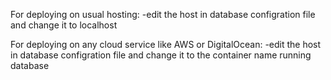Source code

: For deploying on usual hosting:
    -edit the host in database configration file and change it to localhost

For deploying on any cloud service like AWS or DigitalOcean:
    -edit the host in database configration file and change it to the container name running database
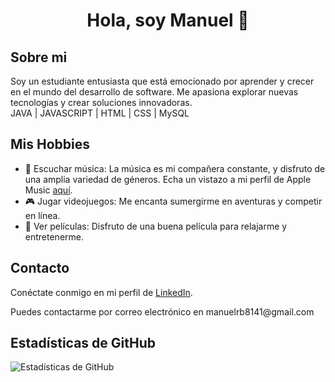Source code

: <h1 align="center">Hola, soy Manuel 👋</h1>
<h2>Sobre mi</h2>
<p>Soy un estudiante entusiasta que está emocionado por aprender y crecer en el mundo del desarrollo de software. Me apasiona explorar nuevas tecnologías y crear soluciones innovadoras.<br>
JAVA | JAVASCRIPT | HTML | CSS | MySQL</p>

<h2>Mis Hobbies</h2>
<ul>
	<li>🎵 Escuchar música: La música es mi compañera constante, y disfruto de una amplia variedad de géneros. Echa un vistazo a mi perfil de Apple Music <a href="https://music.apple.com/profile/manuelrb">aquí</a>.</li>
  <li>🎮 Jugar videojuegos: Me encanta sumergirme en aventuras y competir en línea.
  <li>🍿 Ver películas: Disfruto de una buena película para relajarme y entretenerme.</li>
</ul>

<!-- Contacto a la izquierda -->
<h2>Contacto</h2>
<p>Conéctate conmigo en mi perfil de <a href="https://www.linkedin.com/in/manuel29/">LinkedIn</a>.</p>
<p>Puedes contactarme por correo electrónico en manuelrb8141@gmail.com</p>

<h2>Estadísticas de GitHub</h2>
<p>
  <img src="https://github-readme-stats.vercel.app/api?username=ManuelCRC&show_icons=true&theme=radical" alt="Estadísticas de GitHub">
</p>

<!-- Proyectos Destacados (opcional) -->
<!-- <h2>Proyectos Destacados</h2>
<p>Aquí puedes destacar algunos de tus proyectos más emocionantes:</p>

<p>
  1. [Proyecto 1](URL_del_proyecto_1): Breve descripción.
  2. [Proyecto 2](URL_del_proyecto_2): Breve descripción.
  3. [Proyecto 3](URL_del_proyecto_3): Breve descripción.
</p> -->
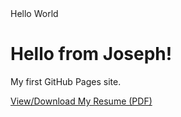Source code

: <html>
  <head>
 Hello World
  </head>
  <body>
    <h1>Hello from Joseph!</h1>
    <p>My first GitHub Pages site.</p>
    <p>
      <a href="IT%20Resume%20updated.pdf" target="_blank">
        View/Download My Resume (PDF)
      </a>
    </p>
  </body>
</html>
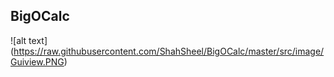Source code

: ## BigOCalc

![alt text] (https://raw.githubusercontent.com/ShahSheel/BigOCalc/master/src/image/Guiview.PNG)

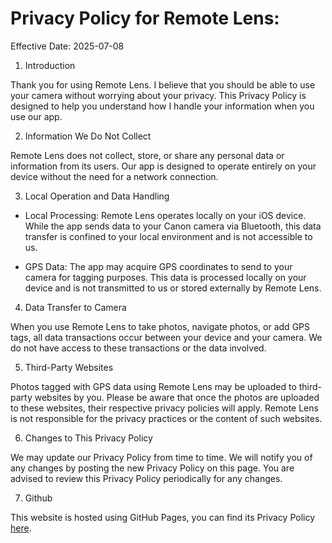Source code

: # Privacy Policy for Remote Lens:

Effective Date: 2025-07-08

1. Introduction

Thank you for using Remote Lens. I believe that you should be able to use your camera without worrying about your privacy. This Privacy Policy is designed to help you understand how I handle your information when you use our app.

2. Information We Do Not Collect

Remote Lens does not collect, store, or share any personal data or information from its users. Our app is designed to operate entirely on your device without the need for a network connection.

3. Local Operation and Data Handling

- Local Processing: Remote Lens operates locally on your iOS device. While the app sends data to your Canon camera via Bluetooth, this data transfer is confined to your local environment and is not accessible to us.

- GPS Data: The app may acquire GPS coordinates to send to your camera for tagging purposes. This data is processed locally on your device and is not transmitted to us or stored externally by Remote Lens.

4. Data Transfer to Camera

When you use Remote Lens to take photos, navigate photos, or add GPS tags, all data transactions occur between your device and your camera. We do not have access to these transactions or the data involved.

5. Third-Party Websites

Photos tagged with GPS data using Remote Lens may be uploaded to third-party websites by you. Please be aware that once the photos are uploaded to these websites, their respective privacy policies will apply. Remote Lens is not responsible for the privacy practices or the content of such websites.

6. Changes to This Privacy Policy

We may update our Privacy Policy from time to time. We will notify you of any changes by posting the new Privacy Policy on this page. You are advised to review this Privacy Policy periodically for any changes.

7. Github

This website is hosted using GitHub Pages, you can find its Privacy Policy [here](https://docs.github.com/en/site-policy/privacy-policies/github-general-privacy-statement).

Exercise objective: Give back every entry in its exact wording, leaving the pictures out.

Answer area:
Source code

: For deploying on usual hosting:
    -edit the host in database configration file and change it to localhost

For deploying on any cloud service like AWS or DigitalOcean:
    -edit the host in database configration file and change it to the container name running database
Source code

: <h1 align="center">Hola, soy Manuel 👋</h1>
<h2>Sobre mi</h2>
<p>Soy un estudiante entusiasta que está emocionado por aprender y crecer en el mundo del desarrollo de software. Me apasiona explorar nuevas tecnologías y crear soluciones innovadoras.<br>
JAVA | JAVASCRIPT | HTML | CSS | MySQL</p>

<h2>Mis Hobbies</h2>
<ul>
	<li>🎵 Escuchar música: La música es mi compañera constante, y disfruto de una amplia variedad de géneros. Echa un vistazo a mi perfil de Apple Music <a href="https://music.apple.com/profile/manuelrb">aquí</a>.</li>
  <li>🎮 Jugar videojuegos: Me encanta sumergirme en aventuras y competir en línea.
  <li>🍿 Ver películas: Disfruto de una buena película para relajarme y entretenerme.</li>
</ul>

<!-- Contacto a la izquierda -->
<h2>Contacto</h2>
<p>Conéctate conmigo en mi perfil de <a href="https://www.linkedin.com/in/manuel29/">LinkedIn</a>.</p>
<p>Puedes contactarme por correo electrónico en manuelrb8141@gmail.com</p>

<h2>Estadísticas de GitHub</h2>
<p>
  <img src="https://github-readme-stats.vercel.app/api?username=ManuelCRC&show_icons=true&theme=radical" alt="Estadísticas de GitHub">
</p>

<!-- Proyectos Destacados (opcional) -->
<!-- <h2>Proyectos Destacados</h2>
<p>Aquí puedes destacar algunos de tus proyectos más emocionantes:</p>

<p>
  1. [Proyecto 1](URL_del_proyecto_1): Breve descripción.
  2. [Proyecto 2](URL_del_proyecto_2): Breve descripción.
  3. [Proyecto 3](URL_del_proyecto_3): Breve descripción.
</p> -->
Source code

: <html>
  <head>
 Hello World
  </head>
  <body>
    <h1>Hello from Joseph!</h1>
    <p>My first GitHub Pages site.</p>
    <p>
      <a href="IT%20Resume%20updated.pdf" target="_blank">
        View/Download My Resume (PDF)
      </a>
    </p>
  </body>
</html>
Source code

: ## BigOCalc

![alt text] (https://raw.githubusercontent.com/ShahSheel/BigOCalc/master/src/image/Guiview.PNG)

Source code

: # Privacy Policy for Remote Lens:

Effective Date: 2025-07-08

1. Introduction

Thank you for using Remote Lens. I believe that you should be able to use your camera without worrying about your privacy. This Privacy Policy is designed to help you understand how I handle your information when you use our app.

2. Information We Do Not Collect

Remote Lens does not collect, store, or share any personal data or information from its users. Our app is designed to operate entirely on your device without the need for a network connection.

3. Local Operation and Data Handling

- Local Processing: Remote Lens operates locally on your iOS device. While the app sends data to your Canon camera via Bluetooth, this data transfer is confined to your local environment and is not accessible to us.

- GPS Data: The app may acquire GPS coordinates to send to your camera for tagging purposes. This data is processed locally on your device and is not transmitted to us or stored externally by Remote Lens.

4. Data Transfer to Camera

When you use Remote Lens to take photos, navigate photos, or add GPS tags, all data transactions occur between your device and your camera. We do not have access to these transactions or the data involved.

5. Third-Party Websites

Photos tagged with GPS data using Remote Lens may be uploaded to third-party websites by you. Please be aware that once the photos are uploaded to these websites, their respective privacy policies will apply. Remote Lens is not responsible for the privacy practices or the content of such websites.

6. Changes to This Privacy Policy

We may update our Privacy Policy from time to time. We will notify you of any changes by posting the new Privacy Policy on this page. You are advised to review this Privacy Policy periodically for any changes.

7. Github

This website is hosted using GitHub Pages, you can find its Privacy Policy [here](https://docs.github.com/en/site-policy/privacy-policies/github-general-privacy-statement).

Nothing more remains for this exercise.